Vous êtes ici

Une machine adaptée aux « mauvaises récoltes »

Une diffusion sporadique

Dans le village de Gilbert Berthet (Médrissa, près de Tiaret, dans le Sersou), où l’espigadora apparaît vers 1930, il y en a une par exploitation, souvent deux. D’abord établi dans le Sersou, le père de Norbert Richet achète une espigadora avant 1927 et l’emporte à Saïda, dans le Sud-Oranais, où il s’installe sur une autre propriété à 700 m d’altitude, aux confins de la zone cultivable. Au contraire, dans l’Oranais (région de Oued Taria, arrondissement de Mascara), il n’y en a que 3 ou 4 à la même époque dans le village de Joseph Fuster. Dans le Constantinois, à Edgar-Quinet (1 000 m d’altitude), pour les parents de Robert Hugonnot, qui n’obtiennent une bonne récolte que tous les 5 ans environ, cette machine convient parfaitement à leur type d’exploitation. Comme le résume Antoine Fuster, l’espigadora permet de moissonner « les mauvaises récoltes ». Après 1945, l’arrivée des moissonneuses-batteuses concurrence l’espigadora, mais la Statistique agricole dénombre encore en Algérie 3 500 espigadoras en 1960 contre seulement 2 900 moissonneusesbatteuses22. On a encore vu des espigadoras en Algérie dans les années 1980, mais tirées par un tracteur23. Pendant l’Entre-deuxguerres, malgré le fait que le Canadien Massey-Harris se soit lancé aussi dans cette fabrication, les espigadoras sont en Algérie toutes de marque Mc Cormick-Deering, sauf chez Adrien Cazorla (photo 3)24.

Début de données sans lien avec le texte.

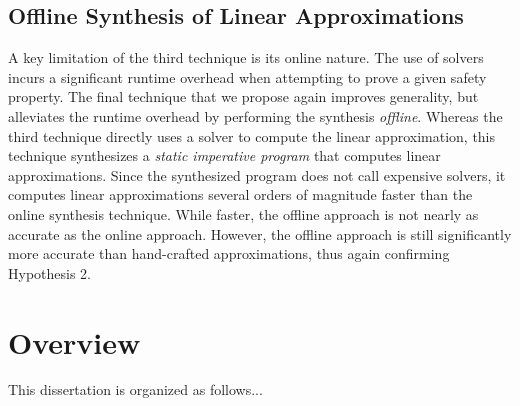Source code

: \subsection{Offline Synthesis of Linear Approximations}
A key limitation of the third technique is its online nature. The use of solvers
incurs a significant runtime overhead when attempting to prove a given safety
property. The final technique that we propose again improves generality, but
alleviates the runtime overhead by performing the synthesis \textit{offline}.
Whereas the third technique directly uses a solver to compute the linear
approximation, this technique synthesizes a \textit{static imperative program}
that computes linear approximations. Since the synthesized program does not call
expensive solvers, it computes linear approximations several orders of magnitude
faster than the online synthesis technique. While faster, the offline approach is
not nearly as accurate as the online approach. However, the offline approach is
still significantly more accurate than hand-crafted approximations, thus again
confirming Hypothesis 2.

\section{Overview}
This dissertation is organized as follows...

Photo 3. Espigadora Massey-Harris dans les hautes plaines à l’ouest de Wagram
Source : Adrien CAZORLA, L’Écho de Saïda, no 102, 2008, p. 6.

Voir une autre espigadora Mc Cormick (B11)

Un assolement classique et de faibles rendements

Chez Joseph Fuster, on cultive surtout le blé tendre, l’avoine et l’orge, très peu de blé dur. Sur 600 ha, seuls 250 ha environ sont ensemencés chaque année, le reste étant cultivé en jachère. On sème un quintal de blé/ha, le rendement moyen étant d’environ 10 q/ha (le maximum : 15 q/ha). Chez Gilbert Berthet, qui cultive blé tendre (tuzelle), blé dur (oued zenati), orge et avoine, on sème 0,9 à 1 q/ha et les rendements sont de 5 q/ha à 15 et 18 les très bonnes années. Chez Guy Marin, sur une ferme de 600 ha dans la plaine des Mâalifs, le rendement moyen est de 10 q/ha (maximum 15 q/ha). Cet assolement disparaît en partie lorsqu’on se met à cultiver des lentilles. Chez Serge Rodriguez, on sème 0,6 à 0,8 q/ha, surtout blé dur, blé tendre, orge et avoine. Les rendements dépendent des pluies d’avril. Fin 1946, le père de Joseph Fuster ensemence 300 ha avec 300 quintaux de semences. En juillet 1947, la récolte n’est que de 225 q (soit une moyenne de 0,74 q/ha), la perte est de 75 q. Chez Robert Hugonnot, sur 120 ha, seulement 60 à 80 sont ensemencés. On cultive chez lui principalement du blé dur, très peu de blé tendre, d’orge ou d’avoine. La jachère est labourée au printemps pour enfouir les chaumes et les adventices. Les semailles, à la main, commencent généralement après la Toussaint. L’autre partie est ensemencée à l’automne sur des terres préparées l’année précédente. L’hiver, dans le Constantinois, la pluie est bienvenue, mais surtout la neige qui protège les semis du froid et augmente la réserve d’eau pour le démarrage.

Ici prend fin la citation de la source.